One to grow on
Cannabis cultivators just a couple hours north of Sacramento face new ordinances, challenges
Both the city and county of Sacramento don’t yet have ordinances regulating the cultivation of medical cannabis. But other counties north of Sacramento have or soon will implement rules for planting and harvesting pot—which could impact both the types of outdoor cannabis and also prices here in the Sacramento region.
For instance, in Tehama County, which is north of Sacramento on Interstate 5 near Red Bluff, grows are levied based on number of plants and acreage. If you have less than 20 acres, you can grow up to 12 plants; between 20 and 160 acres, you can have up to 30 plants; and on more than 160 acres you can grow up to 99 plants. A $40 fee is attached to each site.
In coastal county of Mendocino off Highway 101 near Ukiah, though, anyone can grow up to 25 plants without a permit. For more than that, the lot must be at least 5 acres in size, and a $1,500 “cooperative license” must be granted.
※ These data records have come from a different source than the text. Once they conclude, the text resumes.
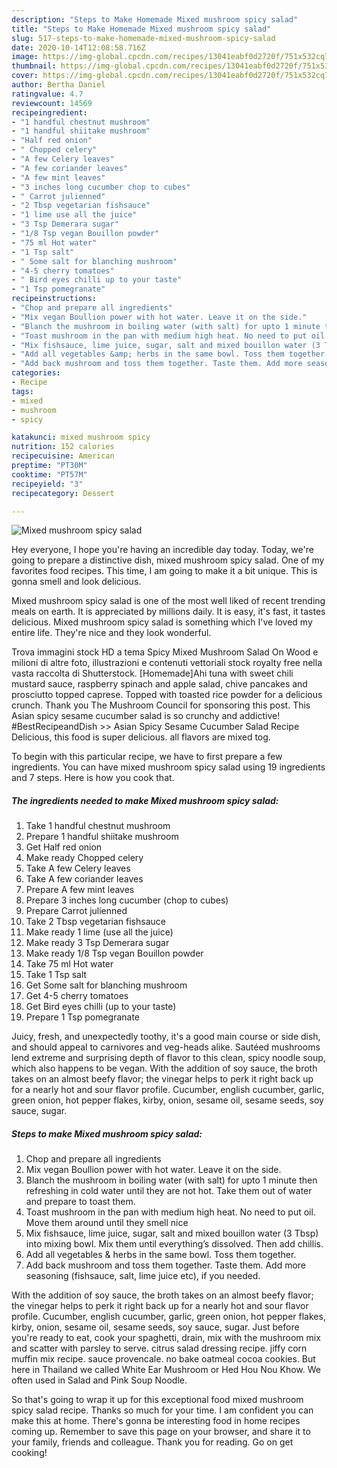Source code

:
 ```yaml
---
description: "Steps to Make Homemade Mixed mushroom spicy salad"
title: "Steps to Make Homemade Mixed mushroom spicy salad"
slug: 517-steps-to-make-homemade-mixed-mushroom-spicy-salad
date: 2020-10-14T12:08:58.716Z
image: https://img-global.cpcdn.com/recipes/13041eabf0d2720f/751x532cq70/mixed-mushroom-spicy-salad-recipe-main-photo.jpg
thumbnail: https://img-global.cpcdn.com/recipes/13041eabf0d2720f/751x532cq70/mixed-mushroom-spicy-salad-recipe-main-photo.jpg
cover: https://img-global.cpcdn.com/recipes/13041eabf0d2720f/751x532cq70/mixed-mushroom-spicy-salad-recipe-main-photo.jpg
author: Bertha Daniel
ratingvalue: 4.7
reviewcount: 14569
recipeingredient:
- "1 handful chestnut mushroom"
- "1 handful shiitake mushroom"
- "Half red onion"
- " Chopped celery"
- "A few Celery leaves"
- "A few coriander leaves"
- "A few mint leaves"
- "3 inches long cucumber chop to cubes"
- " Carrot julienned"
- "2 Tbsp vegetarian fishsauce"
- "1 lime use all the juice"
- "3 Tsp Demerara sugar"
- "1/8 Tsp vegan Bouillon powder"
- "75 ml Hot water"
- "1 Tsp salt"
- " Some salt for blanching mushroom"
- "4-5 cherry tomatoes"
- " Bird eyes chilli up to your taste"
- "1 Tsp pomegranate"
recipeinstructions:
- "Chop and prepare all ingredients"
- "Mix vegan Boullion power with hot water. Leave it on the side."
- "Blanch the mushroom in boiling water (with salt) for upto 1 minute then refreshing in cold water until they are not hot. Take them out of water and prepare to toast them."
- "Toast mushroom in the pan with medium high heat. No need to put oil. Move them around until they smell nice"
- "Mix fishsauce, lime juice, sugar, salt and mixed bouillon water (3 Tbsp) into mixing bowl. Mix them until everything’s dissolved. Then add chillis."
- "Add all vegetables &amp; herbs in the same bowl. Toss them together."
- "Add back mushroom and toss them together. Taste them. Add more seasoning (fishsauce, salt, lime juice etc), if you needed."
categories:
- Recipe
tags:
- mixed
- mushroom
- spicy

katakunci: mixed mushroom spicy 
nutrition: 152 calories
recipecuisine: American
preptime: "PT30M"
cooktime: "PT57M"
recipeyield: "3"
recipecategory: Dessert

---
```



![Mixed mushroom spicy salad](https://img-global.cpcdn.com/recipes/13041eabf0d2720f/751x532cq70/mixed-mushroom-spicy-salad-recipe-main-photo.jpg)

Hey everyone, I hope you're having an incredible day today. Today, we're going to prepare a distinctive dish, mixed mushroom spicy salad. One of my favorites food recipes. This time, I am going to make it a bit unique. This is gonna smell and look delicious.

Mixed mushroom spicy salad is one of the most well liked of recent trending meals on earth. It is appreciated by millions daily. It is easy, it's fast, it tastes delicious. Mixed mushroom spicy salad is something which I've loved my entire life. They're nice and they look wonderful.

Trova immagini stock HD a tema Spicy Mixed Mushroom Salad On Wood e milioni di altre foto, illustrazioni e contenuti vettoriali stock royalty free nella vasta raccolta di Shutterstock. [Homemade]Ahi tuna with sweet chili mustard sauce, raspberry spinach and apple salad, chive pancakes and prosciutto topped caprese. Topped with toasted rice powder for a delicious crunch. Thank you The Mushroom Council for sponsoring this post. This Asian spicy sesame cucumber salad is so crunchy and addictive! #BestRecipeandDish &gt;&gt; Asian Spicy Sesame Cucumber Salad Recipe Delicious, this food is super delicious. all flavors are mixed tog.


To begin with this particular recipe, we have to first prepare a few ingredients. You can have mixed mushroom spicy salad using 19 ingredients and 7 steps. Here is how you cook that.

<!--inarticleads1-->

##### The ingredients needed to make Mixed mushroom spicy salad:

1. Take 1 handful chestnut mushroom
1. Prepare 1 handful shiitake mushroom
1. Get Half red onion
1. Make ready  Chopped celery
1. Take A few Celery leaves
1. Take A few coriander leaves
1. Prepare A few mint leaves
1. Prepare 3 inches long cucumber (chop to cubes)
1. Prepare  Carrot julienned
1. Take 2 Tbsp vegetarian fishsauce
1. Make ready 1 lime (use all the juice)
1. Make ready 3 Tsp Demerara sugar
1. Make ready 1/8 Tsp vegan Bouillon powder
1. Take 75 ml Hot water
1. Take 1 Tsp salt
1. Get  Some salt for blanching mushroom
1. Get 4-5 cherry tomatoes
1. Get  Bird eyes chilli (up to your taste)
1. Prepare 1 Tsp pomegranate


Juicy, fresh, and unexpectedly toothy, it&#39;s a good main course or side dish, and should appeal to carnivores and veg-heads alike. Sautéed mushrooms lend extreme and surprising depth of flavor to this clean, spicy noodle soup, which also happens to be vegan. With the addition of soy sauce, the broth takes on an almost beefy flavor; the vinegar helps to perk it right back up for a nearly hot and sour flavor profile. Cucumber, english cucumber, garlic, green onion, hot pepper flakes, kirby, onion, sesame oil, sesame seeds, soy sauce, sugar. 

<!--inarticleads2-->

##### Steps to make Mixed mushroom spicy salad:

1. Chop and prepare all ingredients
1. Mix vegan Boullion power with hot water. Leave it on the side.
1. Blanch the mushroom in boiling water (with salt) for upto 1 minute then refreshing in cold water until they are not hot. Take them out of water and prepare to toast them.
1. Toast mushroom in the pan with medium high heat. No need to put oil. Move them around until they smell nice
1. Mix fishsauce, lime juice, sugar, salt and mixed bouillon water (3 Tbsp) into mixing bowl. Mix them until everything’s dissolved. Then add chillis.
1. Add all vegetables &amp; herbs in the same bowl. Toss them together.
1. Add back mushroom and toss them together. Taste them. Add more seasoning (fishsauce, salt, lime juice etc), if you needed.


With the addition of soy sauce, the broth takes on an almost beefy flavor; the vinegar helps to perk it right back up for a nearly hot and sour flavor profile. Cucumber, english cucumber, garlic, green onion, hot pepper flakes, kirby, onion, sesame oil, sesame seeds, soy sauce, sugar. Just before you&#39;re ready to eat, cook your spaghetti, drain, mix with the mushroom mix and scatter with parsley to serve. citrus salad dressing recipe. jiffy corn muffin mix recipe. sauce provencale. no bake oatmeal cocoa cookies. But here in Thailand we called White Ear Mushroom or Hed Hou Nou Khow. We often used in Salad and Pink Soup Noodle. 

So that's going to wrap it up for this exceptional food mixed mushroom spicy salad recipe. Thanks so much for your time. I am confident you can make this at home. There's gonna be interesting food in home recipes coming up. Remember to save this page on your browser, and share it to your family, friends and colleague. Thank you for reading. Go on get cooking!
In addition, each permitted plant requires a $50 zip tie.
In Butte County, where the city of Chico is located, its ordinance borrowed from Tehama’s lot-size regulations and added one: On lots 1 acre or smaller, only two plants can be grown. It also borrowed from Mendocino’s zip-tie program, except it calls for ties (costing $40) on all plants on lots larger than an acre. Butte County’s ordinance also added a graduated permit fee, ranging from $832 to $1,231. So a Butte County grower with a 1.5-acre lot and the maximum of 12 plants would pay $480 for 12 zip ties and $832 for a permit, equaling $1,312.
Here in Sacramento, safe-access organizations and patients’ rights groups recommend that patients or caretakers grow no more than six mature plants or 12 immature plants, in addition to up to 8 ounces of processed cannabis flowers, unless you have a physician’s approval to grow larger quantities.
In Mendocino County, as in Butte, illegal marijuana gardens are a huge problem. So when the Mendocino County Board of Supervisors passed a marijuana-cultivation ordinance there nearly two years ago, its intent was to decrease the number of complaints about legal grows while freeing up the sheriff’s time to go after criminals. So far, it seems to be working.
“This program is working only because there are people who wanted it to work,” explained Mendocino County Sheriff Thomas Allman, referring not only to himself but also the board of supervisors and the growers themselves. “Last year we had 18 cooperatives that went through an inspection process—these are people who met the criteria that Attorney General [Jerry] Brown set forth [in his medical-marijuana guidelines].”
That means anyone else is either growing only up to 25 plants or is growing illegally in the unincorporated areas.
“In Mendocino County last year, even though we had this program going, we still eradicated 641,000 marijuana plants,” Allman said.